A more meaningful problem was the decision to swing away from series six’s heavy arc-based approach by making every episode of series seven a single, stand-alone story. Ever since the show came back it’s been clear that a single 45-minute episode can be a hugely powerful format for Doctor Who, but the best have often been the smaller-scale stories (Blink, Midnight and Turn Left spring to mind – the latter grand in scope in some ways, but clearly focused on a single character more than what’s going on around her). The idea of each episode being a mini-movie in its own right led to lots of attempt at creating scale, usually successful… but at the cost of some very thin plot – when all’s said and done, 45 minutes is only 45 minutes, and there’s a reason most films are 90 or more: creating a whole world and satisfying story usually takes quite a bit of screen time.
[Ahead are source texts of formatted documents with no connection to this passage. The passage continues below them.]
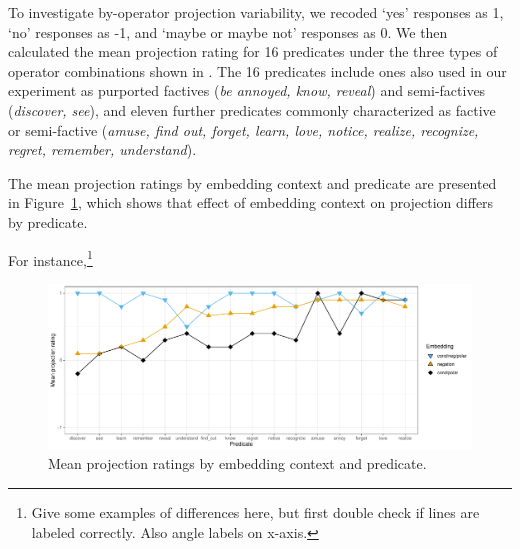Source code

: \documentclass[a4paper,12pt,twoside]{article}
\begin{document}
To investigate by-operator projection variability, we recoded `yes' responses as 1, `no' responses as -1, and `maybe or maybe not' responses as 0. We then calculated the mean projection rating for 16 predicates under the three types of operator combinations shown in \Last. The 16 predicates include ones also used in our experiment as purported factives (\textit{be annoyed, know, reveal}) and semi-factives (\textit{discover, see}), and eleven further predicates commonly characterized as factive or semi-factive (\textit{amuse, find out, forget, learn, love, notice, realize, recognize, regret, remember, understand}).


			The mean projection ratings by embedding context and predicate are presented in Figure~\ref{fig:figure4}, which shows that effect of embedding context on projection differs by predicate.

			For instance,\footnote{Give some examples of differences here, but first double check if lines are labeled correctly. Also angle labels on x-axis.}


			\begin{figure}[ht]
				\centering
				\includegraphics[width = \linewidth]{mega-veridicality}
				\caption{Mean projection ratings by embedding context and predicate.}
				\label{fig:figure4}
			\end{figure}
\end{document}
I found the start of the second half of the series massively disappointing: The Bells of St John was an enjoyable if slight runaround, but The Rings of Akhaten had almost no story at all, and Cold War’s story beats amount to “I will destroy the world” / “Please don’t” / “OK”. The next two episodes remain unwatched on my Freeview box hard drive – like I said at the start, when you’re a fan of something (TV show, football team, whatever) and it lets you down, the disappointment runs a bit deeper than just not enjoying the latest episode, match or what-have-you. That said, The Crimson Horror did an effective job of pastiching Hammer (notably, lower-budget and smaller-scale films than the rest of the series might have aspired to ape) and The Name of the Doctor was clearly the first part of a de facto trilogy with the two subsequent specials, so the series managed to claw back some ground by its end.
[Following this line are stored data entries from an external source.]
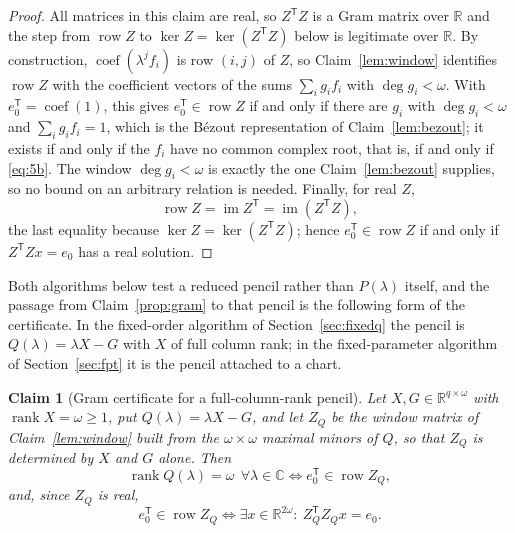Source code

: \documentclass[journal]{IEEEtran}
\theoremstyle{plainn}
\newtheorem{claim}{Claim}
\theoremstyle{remark}
\begin{document}
\begin{proof}
All matrices in this claim are real, so $Z^{\mathsf T}Z$ is a Gram matrix over $\mathbb R$ and the step
from $\operatorname{row}Z$ to $\ker Z=\ker(Z^{\mathsf T}Z)$ below is legitimate over $\mathbb R$. By
construction, $\operatorname{coef}(\lambda^jf_i)$ is row $(i,j)$ of $Z$, so
Claim~\ref{lem:window} identifies $\operatorname{row}Z$ with the coefficient vectors of the sums
$\sum_i g_if_i$ with $\deg g_i<\omega$. With $e_0^{\mathsf T}=\operatorname{coef}(1)$, this gives
$e_0^{\mathsf T}\in\operatorname{row}Z$ if and only if there are $g_i$ with $\deg g_i<\omega$ and
$\sum_i g_if_i=1$, which is the B\'ezout representation of Claim~\ref{lem:bezout}; it exists if
and only if the $f_i$ have no common complex root, that is, if and only if \eqref{eq:5b}. The
window $\deg g_i<\omega$ is exactly the one Claim~\ref{lem:bezout} supplies, so no bound on an
arbitrary relation is needed. Finally, for real $Z$,
\begin{equation*}
\operatorname{row}Z=\operatorname{im}Z^{\mathsf T}
=\operatorname{im}(Z^{\mathsf T}Z),
\end{equation*}
the last equality because $\ker Z=\ker(Z^{\mathsf T}Z)$; hence
$e_0^{\mathsf T}\in\operatorname{row}Z$ if and only if
$Z^{\mathsf T}Zx=e_0$ has a real solution.
\end{proof}

Both algorithms below test a reduced pencil rather than $P(\lambda)$ itself, and the passage from
Claim~\ref{prop:gram} to that pencil is the following form of the certificate. In the fixed-order
algorithm of Section~\ref{sec:fixedq} the pencil is $Q(\lambda)=\lambda X-G$ with $X$ of full column
rank; in the fixed-parameter algorithm of Section~\ref{sec:fpt} it is the pencil attached to a chart.

\begin{claim}[Gram certificate for a full-column-rank pencil]\label{clm:gramQ}
Let $X,G\in\mathbb R^{q\times\omega}$ with $\operatorname{rank}X=\omega\ge1$, put
$Q(\lambda)=\lambda X-G$, and let $Z_Q$ be the window matrix of Claim~\ref{lem:window} built from the
$\omega\times\omega$ maximal minors of $Q$, so that $Z_Q$ is determined by $X$ and $G$ alone. Then
\begin{equation}
\operatorname{rank}Q(\lambda)=\omega\ \ \forall\lambda\in\mathbb C
\iff e_0^{\mathsf T}\in\operatorname{row}Z_Q ,
\end{equation}
and, since $Z_Q$ is real,
\begin{equation}
e_0^{\mathsf T}\in\operatorname{row}Z_Q
\iff\exists x\in\mathbb R^{2\omega}:\ Z_Q^{\mathsf T}Z_Qx=e_0 .
\end{equation}
\end{claim}
\end{document}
I’ve also struggled to warm to Clara. For plot purposes she was clearly meant to be a bit of an enigma prior to the season finale, but it did have the effect of making her seem a bit of a generic Moffat Who girl (though I don’t subscribe at all to the “Moffat can’t write women” nonsense – however bland Clara might be, it couldn’t be argued for instance that in Sherlock Mrs Hudson, Irene Adler, Donovan and Molly are the slightest bit interchangeable). In fairness, writing companions is extraordinarily hard: they have to have a certain set of characteristics (plucky, willing to run off into time and space etc.) and ever since 2005 it’s been hard to write them truly distinctively – probably only Donna Noble stands out as a bit different, chiefly because of her age and its implications, but certainly Rose and Martha were virtually interchangeable. It’s also not clear that having a companion who doesn’t actually travel with the Doctor really works. I liked the approach with Rory and Amy, allowing them periods travelling with him and periods not as their lives moved on, and the Doctor’s close bond with Amy allowed that to make a certain sense. But in what sense Clara is a current companion, other than that the Doctor keeps turning up to see her, is a bit of a mystery. Not a reflection on Jenna Coleman however, who has been consistently great in delivering the material she’s been given.
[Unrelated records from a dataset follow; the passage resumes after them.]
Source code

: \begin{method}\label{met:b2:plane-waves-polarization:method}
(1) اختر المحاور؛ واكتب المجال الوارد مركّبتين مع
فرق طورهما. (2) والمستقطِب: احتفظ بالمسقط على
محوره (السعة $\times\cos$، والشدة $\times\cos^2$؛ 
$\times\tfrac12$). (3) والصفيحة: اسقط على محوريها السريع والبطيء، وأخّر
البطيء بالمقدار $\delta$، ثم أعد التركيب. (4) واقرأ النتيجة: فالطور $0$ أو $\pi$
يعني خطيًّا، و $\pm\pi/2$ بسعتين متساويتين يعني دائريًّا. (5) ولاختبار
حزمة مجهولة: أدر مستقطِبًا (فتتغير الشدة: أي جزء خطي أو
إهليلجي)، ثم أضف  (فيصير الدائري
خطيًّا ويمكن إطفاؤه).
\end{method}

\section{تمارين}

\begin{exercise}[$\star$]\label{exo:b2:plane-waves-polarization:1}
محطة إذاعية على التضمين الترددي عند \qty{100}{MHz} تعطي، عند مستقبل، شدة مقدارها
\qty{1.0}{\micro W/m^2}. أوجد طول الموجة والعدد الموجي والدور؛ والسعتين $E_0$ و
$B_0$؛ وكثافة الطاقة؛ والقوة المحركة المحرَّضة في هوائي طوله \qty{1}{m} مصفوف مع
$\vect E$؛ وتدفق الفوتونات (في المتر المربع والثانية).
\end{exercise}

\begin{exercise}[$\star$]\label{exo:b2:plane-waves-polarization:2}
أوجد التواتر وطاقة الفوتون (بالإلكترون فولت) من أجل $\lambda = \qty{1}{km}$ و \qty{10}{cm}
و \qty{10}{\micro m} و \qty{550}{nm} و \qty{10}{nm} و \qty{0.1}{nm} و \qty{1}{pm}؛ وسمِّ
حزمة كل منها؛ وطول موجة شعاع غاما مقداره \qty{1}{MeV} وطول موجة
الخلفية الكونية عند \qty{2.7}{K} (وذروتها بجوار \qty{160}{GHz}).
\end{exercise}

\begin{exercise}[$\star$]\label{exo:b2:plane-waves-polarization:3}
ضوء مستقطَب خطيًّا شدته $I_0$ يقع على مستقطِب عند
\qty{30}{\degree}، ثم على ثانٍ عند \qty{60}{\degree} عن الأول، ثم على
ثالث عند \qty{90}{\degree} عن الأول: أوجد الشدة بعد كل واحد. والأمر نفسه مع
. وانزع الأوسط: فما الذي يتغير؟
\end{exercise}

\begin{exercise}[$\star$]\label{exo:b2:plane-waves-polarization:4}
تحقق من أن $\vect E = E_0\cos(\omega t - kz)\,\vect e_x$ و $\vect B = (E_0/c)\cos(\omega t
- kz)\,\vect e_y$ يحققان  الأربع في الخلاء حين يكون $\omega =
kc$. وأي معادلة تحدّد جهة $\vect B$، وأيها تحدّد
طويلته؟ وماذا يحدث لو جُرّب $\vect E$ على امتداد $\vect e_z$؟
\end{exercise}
With a new Doctor and a full series on the way in 2014, there’s a bit of a sense of the programme regrouping after losing its way a bit. Possibly a completely unfair sense – and don’t get me wrong, I’m firmly of the view that Steven Moffat is one of the towering screenwriters in British TV history, to whom the show owes an enormous debt of gratitude – but that’s how it seems.

 An Adventure In Space And Time
adventureI was looking forward massively to An Adventure In Space And Time, which told the story of Doctor Who’s creation in 1963 and the tenure on the show of its first lead actor William Hartnell. And it didn’t disappoint – it was a lovely production, the one snag being that, as a Doctor Who anorak to begin with, I knew exactly what was going to happen. Nicely done though, including lovely location filming at TV Centre and recreation of the show’s original TARDIS set. The Matt Smith cameo at the end pulled me out of the story completely, unfortunately, but was compensated for by Reece Shearsmith’s cameo turn as Patrick Troughton: he didn’t look anything like the second Doctor, but caught Troughton’s air and mannerisms uncannily. It was a lovely addition to the anniversary celebrations though.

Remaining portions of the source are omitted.